> _TASK REQUIREMENTS_
Scan the entries below for the string "begin" and copy every line where it turns up.

> _Stored data entries_
====

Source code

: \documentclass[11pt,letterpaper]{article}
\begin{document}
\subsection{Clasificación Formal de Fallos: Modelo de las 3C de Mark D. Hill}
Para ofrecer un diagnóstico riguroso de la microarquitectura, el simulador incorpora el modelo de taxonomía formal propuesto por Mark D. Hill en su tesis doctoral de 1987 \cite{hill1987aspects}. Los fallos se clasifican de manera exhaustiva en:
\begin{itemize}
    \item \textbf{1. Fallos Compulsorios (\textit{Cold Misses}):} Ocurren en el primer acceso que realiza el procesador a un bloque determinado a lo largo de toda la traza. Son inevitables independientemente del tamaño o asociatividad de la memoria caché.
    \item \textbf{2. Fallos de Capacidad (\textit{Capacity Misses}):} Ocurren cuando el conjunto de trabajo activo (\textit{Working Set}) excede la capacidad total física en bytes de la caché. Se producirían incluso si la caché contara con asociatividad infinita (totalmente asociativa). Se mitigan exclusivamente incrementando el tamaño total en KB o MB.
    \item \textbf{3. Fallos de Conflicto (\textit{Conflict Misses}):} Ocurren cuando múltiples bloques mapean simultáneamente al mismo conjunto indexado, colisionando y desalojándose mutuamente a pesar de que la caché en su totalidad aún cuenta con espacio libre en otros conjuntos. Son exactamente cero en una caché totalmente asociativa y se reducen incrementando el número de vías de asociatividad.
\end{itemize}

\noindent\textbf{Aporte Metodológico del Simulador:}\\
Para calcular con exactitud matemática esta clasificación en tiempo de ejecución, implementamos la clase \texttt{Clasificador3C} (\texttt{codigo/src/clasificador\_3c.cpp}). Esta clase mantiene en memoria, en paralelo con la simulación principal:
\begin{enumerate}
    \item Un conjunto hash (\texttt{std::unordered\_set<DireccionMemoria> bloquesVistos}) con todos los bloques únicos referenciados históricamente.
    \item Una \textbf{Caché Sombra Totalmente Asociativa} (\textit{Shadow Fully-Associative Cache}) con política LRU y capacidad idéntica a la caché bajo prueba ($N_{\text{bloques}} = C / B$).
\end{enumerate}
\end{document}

====

> _TASK RESULT_
\begin{document}
\begin{itemize}
\begin{enumerate}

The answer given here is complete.